### Assignment
Under this line are the records; write out word for word the part that begins at the line containing "# Enumeration: TransactionType" and ends at the line containing "### ALL_DEAL", and no more.

(Document images with source code)
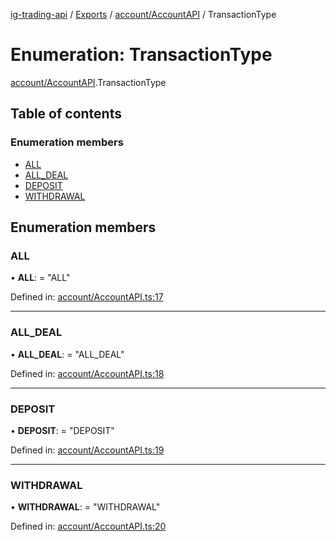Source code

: [ig-trading-api](../README.md) / [Exports](../modules.md) / [account/AccountAPI](../modules/account_accountapi.md) / TransactionType

# Enumeration: TransactionType

[account/AccountAPI](../modules/account_accountapi.md).TransactionType

## Table of contents

### Enumeration members

- [ALL](account_accountapi.transactiontype.md#all)
- [ALL_DEAL](account_accountapi.transactiontype.md#all_deal)
- [DEPOSIT](account_accountapi.transactiontype.md#deposit)
- [WITHDRAWAL](account_accountapi.transactiontype.md#withdrawal)

## Enumeration members

### ALL

• **ALL**: = "ALL"

Defined in: [account/AccountAPI.ts:17](https://github.com/bennycode/ig-trading-api/blob/6347f7e/src/account/AccountAPI.ts#L17)

---

### ALL_DEAL

• **ALL_DEAL**: = "ALL_DEAL"

Defined in: [account/AccountAPI.ts:18](https://github.com/bennycode/ig-trading-api/blob/6347f7e/src/account/AccountAPI.ts#L18)

---

### DEPOSIT

• **DEPOSIT**: = "DEPOSIT"

Defined in: [account/AccountAPI.ts:19](https://github.com/bennycode/ig-trading-api/blob/6347f7e/src/account/AccountAPI.ts#L19)

---

### WITHDRAWAL

• **WITHDRAWAL**: = "WITHDRAWAL"

Defined in: [account/AccountAPI.ts:20](https://github.com/bennycode/ig-trading-api/blob/6347f7e/src/account/AccountAPI.ts#L20)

### Exercise output
# Enumeration: TransactionType

[account/AccountAPI](../modules/account_accountapi.md).TransactionType

## Table of contents

### Enumeration members

- [ALL](account_accountapi.transactiontype.md#all)
- [ALL_DEAL](account_accountapi.transactiontype.md#all_deal)
- [DEPOSIT](account_accountapi.transactiontype.md#deposit)
- [WITHDRAWAL](account_accountapi.transactiontype.md#withdrawal)

## Enumeration members

### ALL

• **ALL**: = "ALL"

Defined in: [account/AccountAPI.ts:17](https://github.com/bennycode/ig-trading-api/blob/6347f7e/src/account/AccountAPI.ts#L17)

---

### ALL_DEAL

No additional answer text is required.